“Judge not, that you be not judged. For with the judgment you pronounce you will be judged, and with the measure you use it will be measured to you. Why do you see the speck that is in your brother’s eye, but do not notice the log that is in your own eye? Or how can you say to your brother, ‘Let me take the speck out of your eye,’ when there is the log in your own eye? You hypocrite, first take the log out of your own eye, and then you will see clearly to take the speck out of your brother’s eye. “Do not give dogs what is holy, and do not throw your pearls before pigs, lest they trample them underfoot and turn to attack you. (Matthew 7:1-6 ESV)
1. You will be Judged by the Same Standard you use with others (7:2)
It is easier to apply a stricter set of rules and regulations to others that it is to ourselves sometimes. We see others faults much more clearly than our own. We can be pretty harsh critics and most of us can be pretty good at fault-finding. Think about this though, we should be expected to be judged for our faults to the same degree that we judge others. I don’t know about you, but this makes me back off the need to be a harsh critic sometimes.
2. Sometimes the sin you see the most in others is the same sin you struggle with (7:4).
Ever notice how both the speck and the log were in the eye. It’s easy to call out people who have sin in the same areas that we struggle. This past week I have heard so many people condemn a girl about getting pregnant outside of marriage (don’t get me wrong… sex outside of marriage is a sin). Though she is repentant she will feel shame for a while, her sin has become obvious to the world and is no longer private.
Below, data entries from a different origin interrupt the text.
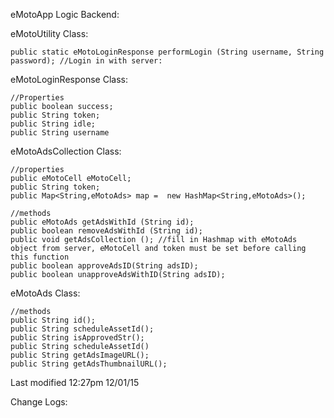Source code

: eMotoApp Logic Backend:

eMotoUtility Class:
    
    public static eMotoLoginResponse performLogin (String username, String password); //Login in with server: 

eMotoLoginResponse Class: 

    //Properties
    public boolean success;
    public String token;
    public String idle;
    public String username

eMotoAdsCollection Class: 

    //properties 
    public eMotoCell eMotoCell;
    public String token;
    public Map<String,eMotoAds> map =  new HashMap<String,eMotoAds>();

    //methods
    public eMotoAds getAdsWithId (String id);
    public boolean removeAdsWithId (String id);
    public void getAdsCollection (); //fill in Hashmap with eMotoAds object from server, eMotoCell and token must be set before calling this function
    public boolean approveAdsID(String adsID);
    public boolean unapproveAdsWithID(String adsID);


eMotoAds Class:
   
    //methods
    public String id();
    public String scheduleAssetId();
    public String isApprovedStr();
    public String scheduleAssetId()
    public String getAdsImageURL();
    public String getAdsThumbnailURL();

Last modified 12:27pm 12/01/15


Change Logs:
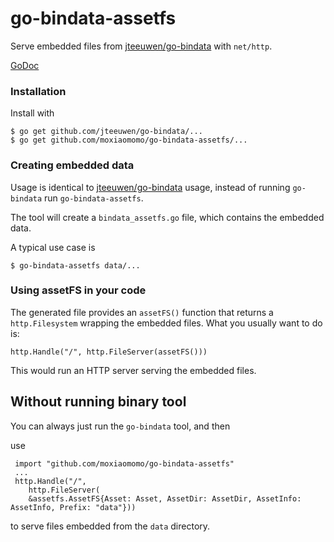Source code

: # go-bindata-assetfs

Serve embedded files from [jteeuwen/go-bindata](https://github.com/jteeuwen/go-bindata) with `net/http`.

[GoDoc](http://godoc.org/github.com/elazarl/go-bindata-assetfs)

### Installation

Install with

    $ go get github.com/jteeuwen/go-bindata/...
    $ go get github.com/moxiaomomo/go-bindata-assetfs/...

### Creating embedded data

Usage is identical to [jteeuwen/go-bindata](https://github.com/jteeuwen/go-bindata) usage,
instead of running `go-bindata` run `go-bindata-assetfs`.

The tool will create a `bindata_assetfs.go` file, which contains the embedded data.

A typical use case is

    $ go-bindata-assetfs data/...

### Using assetFS in your code

The generated file provides an `assetFS()` function that returns a `http.Filesystem`
wrapping the embedded files. What you usually want to do is:

    http.Handle("/", http.FileServer(assetFS()))

This would run an HTTP server serving the embedded files.

## Without running binary tool

You can always just run the `go-bindata` tool, and then

use

     import "github.com/moxiaomomo/go-bindata-assetfs"
     ...
     http.Handle("/",
        http.FileServer(
        &assetfs.AssetFS{Asset: Asset, AssetDir: AssetDir, AssetInfo: AssetInfo, Prefix: "data"}))

to serve files embedded from the `data` directory.
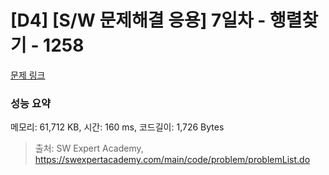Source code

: # [D4] [S/W 문제해결 응용] 7일차 - 행렬찾기 - 1258 

[문제 링크](https://swexpertacademy.com/main/code/problem/problemDetail.do?contestProbId=AV18LoAqItcCFAZN) 

### 성능 요약

메모리: 61,712 KB, 시간: 160 ms, 코드길이: 1,726 Bytes



> 출처: SW Expert Academy, https://swexpertacademy.com/main/code/problem/problemList.do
However, some of the people who seemed to take a perverse pleasure in her dilemma had requested help earlier for their struggle with pornography. It’s easy to see in others the sin we struggle with.
3. It is difficult to do the right thing with the right motives (7:5).
It might be the right thing to lovingly confront a brother about his sin. ( I would want to be confronted about mine.) However it can be difficult to do it in a way that glorifies God and does not promote your own ego.
. . . . . . .
People try to be righteous (right before God) in three different ways.
- Some try to do as much good as they can hoping God will overlook the bad things they have done.
- Some point out the flaws of others around them and say that since they are not as bad as others they must be okay.
- Some come to God knowing that there is nothing that they can do on their own and so they humbly trust in what Jesus Christ has done for them to save them.
The first group points to their deeds, the second points to their lack of bad deeds, the third points to Jesus Christ as a their source of Righteousness. Which group do you think is actually right before God?
6 thoughts on “3 things you should know before you judge your friends”
You know I always wanted to know more about you…there are alot of people out there that don’t realize what you did…Hopeful you will reach alot of them thur this blog…God be with you….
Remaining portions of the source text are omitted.